Stuttgart - Wer auf einer Klippe steht und hinabschaut, ist in einer ähnlichen Situation wie ein Forscher an einem hochauflösenden Mikroskop: Er sieht das Meer, aber nicht die Klippe. Ob der Fels aus unterschiedlichen Gesteinsschichten aufgebaut ist oder ob es darin Höhlen gibt, sieht man von oben nicht. Ein Forscher, der das zweidimensionale Bild eines Nanoteilchens auf dem Bildschirm betrachtet, kann ebenfalls kaum beurteilen, wie die Seiten des Teilchens beschaffen sind.
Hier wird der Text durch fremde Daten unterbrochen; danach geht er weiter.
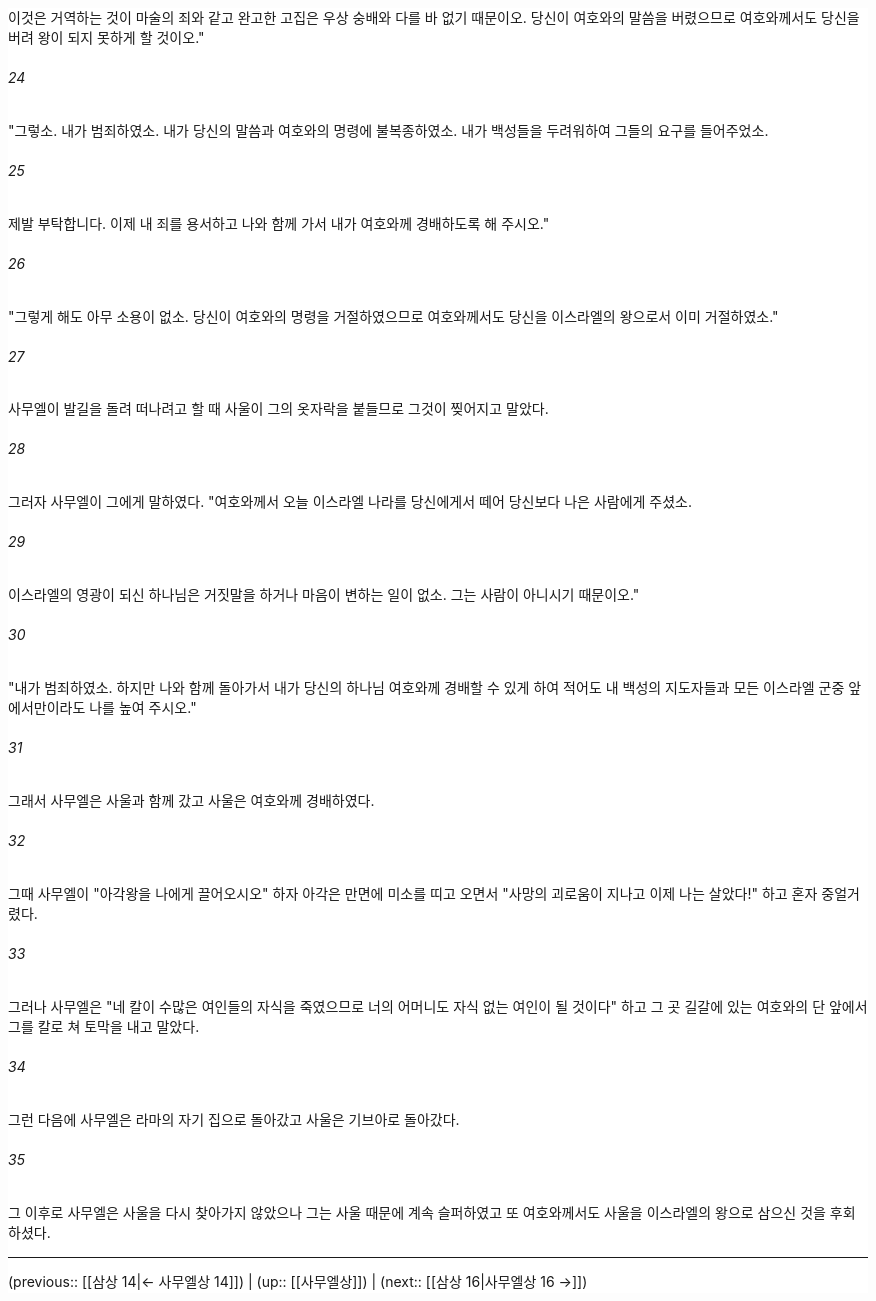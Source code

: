 이것은 거역하는 것이 마술의 죄와 같고 완고한 고집은 우상 숭배와 다를 바 없기 때문이오. 당신이 여호와의 말씀을 버렸으므로 여호와께서도 당신을 버려 왕이 되지 못하게 할 것이오." 



###### 24 

"그렇소. 내가 범죄하였소. 내가 당신의 말씀과 여호와의 명령에 불복종하였소. 내가 백성들을 두려워하여 그들의 요구를 들어주었소. 



###### 25 

제발 부탁합니다. 이제 내 죄를 용서하고 나와 함께 가서 내가 여호와께 경배하도록 해 주시오." 



###### 26 

"그렇게 해도 아무 소용이 없소. 당신이 여호와의 명령을 거절하였으므로 여호와께서도 당신을 이스라엘의 왕으로서 이미 거절하였소." 



###### 27 

사무엘이 발길을 돌려 떠나려고 할 때 사울이 그의 옷자락을 붙들므로 그것이 찢어지고 말았다. 



###### 28 

그러자 사무엘이 그에게 말하였다. "여호와께서 오늘 이스라엘 나라를 당신에게서 떼어 당신보다 나은 사람에게 주셨소. 



###### 29 

이스라엘의 영광이 되신 하나님은 거짓말을 하거나 마음이 변하는 일이 없소. 그는 사람이 아니시기 때문이오." 



###### 30 

"내가 범죄하였소. 하지만 나와 함께 돌아가서 내가 당신의 하나님 여호와께 경배할 수 있게 하여 적어도 내 백성의 지도자들과 모든 이스라엘 군중 앞에서만이라도 나를 높여 주시오." 



###### 31 

그래서 사무엘은 사울과 함께 갔고 사울은 여호와께 경배하였다. 



###### 32 

그때 사무엘이 "아각왕을 나에게 끌어오시오" 하자 아각은 만면에 미소를 띠고 오면서 "사망의 괴로움이 지나고 이제 나는 살았다!" 하고 혼자 중얼거렸다. 



###### 33 

그러나 사무엘은 "네 칼이 수많은 여인들의 자식을 죽였으므로 너의 어머니도 자식 없는 여인이 될 것이다" 하고 그 곳 길갈에 있는 여호와의 단 앞에서 그를 칼로 쳐 토막을 내고 말았다. 



###### 34 

그런 다음에 사무엘은 라마의 자기 집으로 돌아갔고 사울은 기브아로 돌아갔다. 



###### 35 

그 이후로 사무엘은 사울을 다시 찾아가지 않았으나 그는 사울 때문에 계속 슬퍼하였고 또 여호와께서도 사울을 이스라엘의 왕으로 삼으신 것을 후회하셨다.

***

(previous:: [[삼상 14|← 사무엘상 14]]) | (up:: [[사무엘상]]) | (next:: [[삼상 16|사무엘상 16 →]])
In den miniaturisierten Bauteilen im Computer bestehen manche Metalle zum Beispiel aus einzelnen Nanokristallen, und die Bruchstellen zwischen den Körnchen verändern den Stromfluss. Materialwissenschaftler möchten genauer verstehen, was dort geschieht. Guido Schmitz, der seit einem halben Jahr an der Universität Stuttgart forscht, empfiehlt für diese Zwecke die dreidimensionale Mikroskopie.

 

Dazu braucht man eine kleine Vakuumkammer, ein starkes elektrisches Feld sowie einen Laser. Und die Probe, die man dreidimensional untersuchen will, muss in Form einer Nadel vorliegen, die um einiges feiner ist als eine Stecknadel. Bei einem Vortrag am Max-Planck-Institut für Intelligente Systeme in Stuttgart-Büsnau hat Guido Schmitz beschrieben, wie man zum Beispiel eine dünne Scheibe aus einer Solarzelle herausschneidet und von ihr wiederum ein Stäbchen abspaltet, das man in der Vakuumkammer platziert. „Das geht auf den Nanometer genau“, sagt er. Wenn das elektrische Feld angeschaltet ist und der Laser immer wieder kurz auf die Spitze des Stäbchens schießt, löst sich dort ein Atom nach dem anderen und fliegt in Richtung eines Detektors. Weil die Flugbahn von der Startposition abhängt, kann Guido Schmitz mit seinen Mitarbeitern anschließend zurückrechnen, wo das Atom in der Nadelspitze saß. So sind dreidimensionale Rekonstruktionen von Objekten möglich, die aus einigen Millionen Atomen bestehen. „Das geht mit praktisch jedem Material“, sagt Schmitz, „solange die dünne Spitze stabil bleibt.“

Eine neue Form der Kooperation

Eric Mittemeijer vom Max-Planck-Institut für Intelligente Systeme zeigt sich glücklich darüber, diesen Materialwissenschaftler nach Stuttgart berufen zu haben. Schmitz besetzt einen Lehrstuhl, der sieben Jahre vakant war. „Das war keine leichte Zeit“, sagt Mittemeijer. Früher seien in der Materialwissenschaft Professoren berufen worden, die zugleich einen Lehrstuhl an der Uni hatten und eine Abteilung am Max-Planck-Institut leiteten, das früher Max-Planck-Institut für Metallforschung hieß. Diese Praxis habe die Max-Planck-Gesellschaft nicht fortführen wollen, berichtet Mittemeijer, der selbst die Doppelfunktion an Max-Planck-Institut und Universität ausübt. Für Guido Schmitz hat man die Lösung gefunden, dass er an der Uni arbeitet und ein Labor am Max-Planck-Institut betreibt. Es erfordere viel gegenseitiges Verständnis bei beiden Einrichtungen, sagt Mittemeijer, damit daraus eine fruchtbare Kooperation entstehe.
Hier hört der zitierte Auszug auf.